### [Problem]
Copy every line of the material precisely.

### [Information shown]
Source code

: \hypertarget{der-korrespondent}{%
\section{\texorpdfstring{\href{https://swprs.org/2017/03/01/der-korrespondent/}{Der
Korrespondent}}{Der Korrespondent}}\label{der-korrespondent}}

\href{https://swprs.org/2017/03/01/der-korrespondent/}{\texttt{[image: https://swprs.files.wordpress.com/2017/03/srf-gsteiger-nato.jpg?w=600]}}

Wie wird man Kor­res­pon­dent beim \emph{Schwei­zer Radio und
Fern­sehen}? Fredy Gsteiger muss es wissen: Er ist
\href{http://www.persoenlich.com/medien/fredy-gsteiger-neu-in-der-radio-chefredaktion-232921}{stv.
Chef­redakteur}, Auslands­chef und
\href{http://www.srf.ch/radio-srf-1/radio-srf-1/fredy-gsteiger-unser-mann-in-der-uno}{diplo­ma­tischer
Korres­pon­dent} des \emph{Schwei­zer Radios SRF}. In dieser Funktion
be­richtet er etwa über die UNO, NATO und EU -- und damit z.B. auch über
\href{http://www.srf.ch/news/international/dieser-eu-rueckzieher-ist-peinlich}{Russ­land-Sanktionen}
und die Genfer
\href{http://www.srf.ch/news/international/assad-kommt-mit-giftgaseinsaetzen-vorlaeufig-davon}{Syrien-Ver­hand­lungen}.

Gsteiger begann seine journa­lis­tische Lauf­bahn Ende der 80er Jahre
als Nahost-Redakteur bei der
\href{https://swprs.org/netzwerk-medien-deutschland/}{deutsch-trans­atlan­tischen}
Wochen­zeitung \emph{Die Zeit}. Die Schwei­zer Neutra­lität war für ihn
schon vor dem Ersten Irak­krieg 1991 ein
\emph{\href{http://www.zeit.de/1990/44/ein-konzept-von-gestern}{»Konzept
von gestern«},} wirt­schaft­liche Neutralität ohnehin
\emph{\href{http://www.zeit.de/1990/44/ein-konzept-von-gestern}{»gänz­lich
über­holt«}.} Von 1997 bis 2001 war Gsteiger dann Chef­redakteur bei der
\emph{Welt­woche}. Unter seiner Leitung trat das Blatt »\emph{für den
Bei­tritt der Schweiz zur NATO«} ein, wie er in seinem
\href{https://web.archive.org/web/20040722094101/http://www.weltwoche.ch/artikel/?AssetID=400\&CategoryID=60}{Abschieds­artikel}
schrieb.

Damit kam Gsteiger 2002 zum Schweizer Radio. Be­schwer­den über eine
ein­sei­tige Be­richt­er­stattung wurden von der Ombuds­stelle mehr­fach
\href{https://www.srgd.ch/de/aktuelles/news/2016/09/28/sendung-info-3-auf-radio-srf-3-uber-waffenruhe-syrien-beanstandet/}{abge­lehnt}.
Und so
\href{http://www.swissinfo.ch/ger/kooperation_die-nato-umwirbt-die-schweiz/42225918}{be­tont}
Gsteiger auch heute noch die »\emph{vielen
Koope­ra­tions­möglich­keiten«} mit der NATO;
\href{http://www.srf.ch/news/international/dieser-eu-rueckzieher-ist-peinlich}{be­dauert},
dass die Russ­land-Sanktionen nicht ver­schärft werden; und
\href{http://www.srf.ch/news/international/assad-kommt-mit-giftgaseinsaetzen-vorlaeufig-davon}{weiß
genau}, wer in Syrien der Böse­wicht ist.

### [Solution for this exercise]
Source code

: \hypertarget{der-korrespondent}{%
\section{\texorpdfstring{\href{https://swprs.org/2017/03/01/der-korrespondent/}{Der
Korrespondent}}{Der Korrespondent}}\label{der-korrespondent}}

\href{https://swprs.org/2017/03/01/der-korrespondent/}{\texttt{[image: https://swprs.files.wordpress.com/2017/03/srf-gsteiger-nato.jpg?w=600]}}

Wie wird man Kor­res­pon­dent beim \emph{Schwei­zer Radio und
Fern­sehen}? Fredy Gsteiger muss es wissen: Er ist
\href{http://www.persoenlich.com/medien/fredy-gsteiger-neu-in-der-radio-chefredaktion-232921}{stv.
Chef­redakteur}, Auslands­chef und
\href{http://www.srf.ch/radio-srf-1/radio-srf-1/fredy-gsteiger-unser-mann-in-der-uno}{diplo­ma­tischer
Korres­pon­dent} des \emph{Schwei­zer Radios SRF}. In dieser Funktion
be­richtet er etwa über die UNO, NATO und EU -- und damit z.B. auch über
\href{http://www.srf.ch/news/international/dieser-eu-rueckzieher-ist-peinlich}{Russ­land-Sanktionen}
und die Genfer
\href{http://www.srf.ch/news/international/assad-kommt-mit-giftgaseinsaetzen-vorlaeufig-davon}{Syrien-Ver­hand­lungen}.

Gsteiger begann seine journa­lis­tische Lauf­bahn Ende der 80er Jahre
als Nahost-Redakteur bei der
\href{https://swprs.org/netzwerk-medien-deutschland/}{deutsch-trans­atlan­tischen}
Wochen­zeitung \emph{Die Zeit}. Die Schwei­zer Neutra­lität war für ihn
schon vor dem Ersten Irak­krieg 1991 ein
\emph{\href{http://www.zeit.de/1990/44/ein-konzept-von-gestern}{»Konzept
von gestern«},} wirt­schaft­liche Neutralität ohnehin
\emph{\href{http://www.zeit.de/1990/44/ein-konzept-von-gestern}{»gänz­lich
über­holt«}.} Von 1997 bis 2001 war Gsteiger dann Chef­redakteur bei der
\emph{Welt­woche}. Unter seiner Leitung trat das Blatt »\emph{für den
Bei­tritt der Schweiz zur NATO«} ein, wie er in seinem
\href{https://web.archive.org/web/20040722094101/http://www.weltwoche.ch/artikel/?AssetID=400\&CategoryID=60}{Abschieds­artikel}
schrieb.

Damit kam Gsteiger 2002 zum Schweizer Radio. Be­schwer­den über eine
ein­sei­tige Be­richt­er­stattung wurden von der Ombuds­stelle mehr­fach
\href{https://www.srgd.ch/de/aktuelles/news/2016/09/28/sendung-info-3-auf-radio-srf-3-uber-waffenruhe-syrien-beanstandet/}{abge­lehnt}.
Und so
\href{http://www.swissinfo.ch/ger/kooperation_die-nato-umwirbt-die-schweiz/42225918}{be­tont}
Gsteiger auch heute noch die »\emph{vielen
Koope­ra­tions­möglich­keiten«} mit der NATO;
\href{http://www.srf.ch/news/international/dieser-eu-rueckzieher-ist-peinlich}{be­dauert},
dass die Russ­land-Sanktionen nicht ver­schärft werden; und
\href{http://www.srf.ch/news/international/assad-kommt-mit-giftgaseinsaetzen-vorlaeufig-davon}{weiß
genau}, wer in Syrien der Böse­wicht ist.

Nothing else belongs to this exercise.